Where in the data below does the word "Altered" appear? Copy each line that holds it.

Recorded data

- Opening Delimiter -

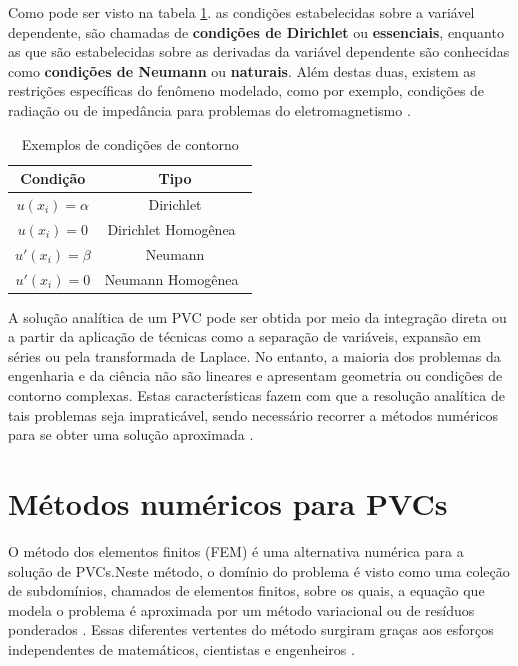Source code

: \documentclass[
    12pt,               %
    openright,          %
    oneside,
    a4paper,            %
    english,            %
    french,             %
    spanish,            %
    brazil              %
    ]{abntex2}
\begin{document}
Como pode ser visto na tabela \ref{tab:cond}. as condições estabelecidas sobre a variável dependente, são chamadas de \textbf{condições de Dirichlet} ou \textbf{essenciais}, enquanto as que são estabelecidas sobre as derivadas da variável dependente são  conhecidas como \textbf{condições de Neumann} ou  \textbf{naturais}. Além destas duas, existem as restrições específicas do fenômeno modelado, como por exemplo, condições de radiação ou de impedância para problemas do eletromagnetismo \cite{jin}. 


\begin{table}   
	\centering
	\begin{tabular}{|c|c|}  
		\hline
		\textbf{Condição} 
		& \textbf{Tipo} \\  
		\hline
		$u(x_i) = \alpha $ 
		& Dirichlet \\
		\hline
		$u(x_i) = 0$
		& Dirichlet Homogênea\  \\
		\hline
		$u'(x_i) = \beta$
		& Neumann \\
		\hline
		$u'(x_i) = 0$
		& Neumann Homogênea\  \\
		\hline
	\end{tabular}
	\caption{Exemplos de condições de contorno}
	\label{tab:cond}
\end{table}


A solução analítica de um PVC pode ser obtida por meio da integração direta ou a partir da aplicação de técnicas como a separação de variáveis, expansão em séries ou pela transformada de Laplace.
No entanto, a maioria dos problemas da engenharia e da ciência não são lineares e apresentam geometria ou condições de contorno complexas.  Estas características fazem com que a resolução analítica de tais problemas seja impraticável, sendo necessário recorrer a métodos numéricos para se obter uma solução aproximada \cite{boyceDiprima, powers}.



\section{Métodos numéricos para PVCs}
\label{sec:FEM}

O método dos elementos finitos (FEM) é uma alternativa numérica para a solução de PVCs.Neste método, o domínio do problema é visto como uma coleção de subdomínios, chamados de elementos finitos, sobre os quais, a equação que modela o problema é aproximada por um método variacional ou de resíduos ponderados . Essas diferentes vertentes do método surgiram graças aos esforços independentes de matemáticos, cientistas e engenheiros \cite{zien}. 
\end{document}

- Closing Delimiter -
- Opening Delimiter -

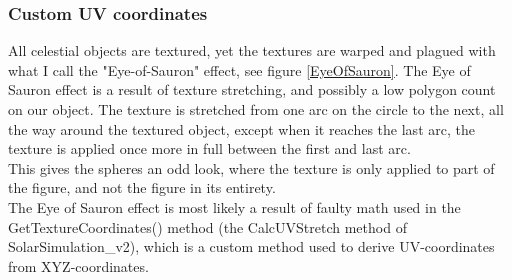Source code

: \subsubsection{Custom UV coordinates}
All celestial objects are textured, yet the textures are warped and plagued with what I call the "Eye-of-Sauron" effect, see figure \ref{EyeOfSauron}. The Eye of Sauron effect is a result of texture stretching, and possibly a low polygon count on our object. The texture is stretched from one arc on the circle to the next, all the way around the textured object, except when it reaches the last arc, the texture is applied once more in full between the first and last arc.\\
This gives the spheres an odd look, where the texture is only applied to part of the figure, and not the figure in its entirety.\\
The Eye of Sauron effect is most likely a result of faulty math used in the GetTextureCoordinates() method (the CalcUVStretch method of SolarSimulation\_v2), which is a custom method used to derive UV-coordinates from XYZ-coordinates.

- Closing Delimiter -
- Opening Delimiter -

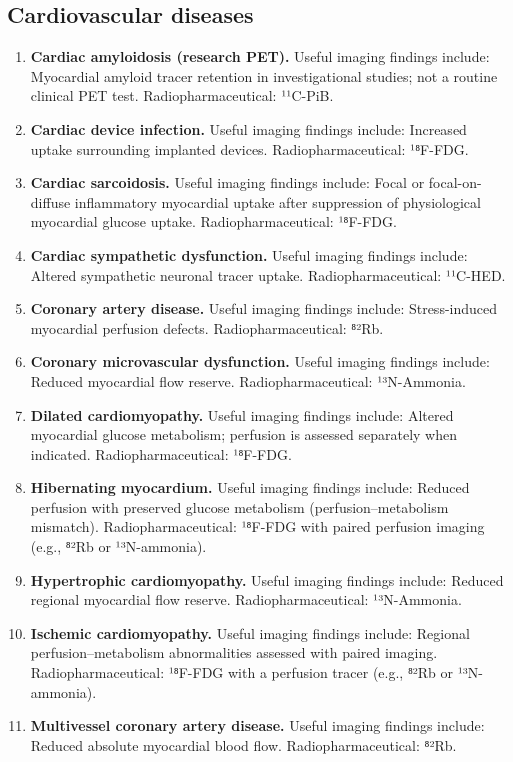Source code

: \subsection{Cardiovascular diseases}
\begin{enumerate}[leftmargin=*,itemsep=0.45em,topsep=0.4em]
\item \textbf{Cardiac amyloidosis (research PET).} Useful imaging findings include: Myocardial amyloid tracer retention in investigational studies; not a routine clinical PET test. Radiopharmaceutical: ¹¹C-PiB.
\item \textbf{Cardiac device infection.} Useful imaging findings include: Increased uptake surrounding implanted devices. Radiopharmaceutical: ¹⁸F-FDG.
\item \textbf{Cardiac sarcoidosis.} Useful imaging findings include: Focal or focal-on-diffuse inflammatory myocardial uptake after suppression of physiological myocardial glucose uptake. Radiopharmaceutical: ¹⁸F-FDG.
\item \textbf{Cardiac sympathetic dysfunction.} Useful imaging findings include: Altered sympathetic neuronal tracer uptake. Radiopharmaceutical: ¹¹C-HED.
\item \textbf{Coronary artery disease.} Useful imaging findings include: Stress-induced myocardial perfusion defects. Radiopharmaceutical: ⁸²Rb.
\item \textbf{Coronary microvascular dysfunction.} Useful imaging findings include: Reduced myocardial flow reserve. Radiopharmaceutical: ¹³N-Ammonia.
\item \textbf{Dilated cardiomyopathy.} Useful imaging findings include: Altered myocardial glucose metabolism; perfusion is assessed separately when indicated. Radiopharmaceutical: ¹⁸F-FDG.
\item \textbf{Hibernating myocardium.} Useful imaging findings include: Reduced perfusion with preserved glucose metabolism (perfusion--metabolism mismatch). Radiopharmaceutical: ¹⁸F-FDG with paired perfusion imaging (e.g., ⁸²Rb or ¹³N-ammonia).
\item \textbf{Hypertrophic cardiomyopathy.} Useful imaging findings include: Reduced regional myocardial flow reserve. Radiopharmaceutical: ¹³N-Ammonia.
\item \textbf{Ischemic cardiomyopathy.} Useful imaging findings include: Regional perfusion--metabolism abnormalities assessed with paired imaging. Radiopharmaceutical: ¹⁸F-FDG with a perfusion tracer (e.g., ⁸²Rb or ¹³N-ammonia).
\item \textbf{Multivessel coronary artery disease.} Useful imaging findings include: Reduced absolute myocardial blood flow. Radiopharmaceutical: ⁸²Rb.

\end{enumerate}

- Closing Delimiter -

Answer section:
\item \textbf{Cardiac sympathetic dysfunction.} Useful imaging findings include: Altered sympathetic neuronal tracer uptake. Radiopharmaceutical: ¹¹C-HED.
\item \textbf{Dilated cardiomyopathy.} Useful imaging findings include: Altered myocardial glucose metabolism; perfusion is assessed separately when indicated. Radiopharmaceutical: ¹⁸F-FDG.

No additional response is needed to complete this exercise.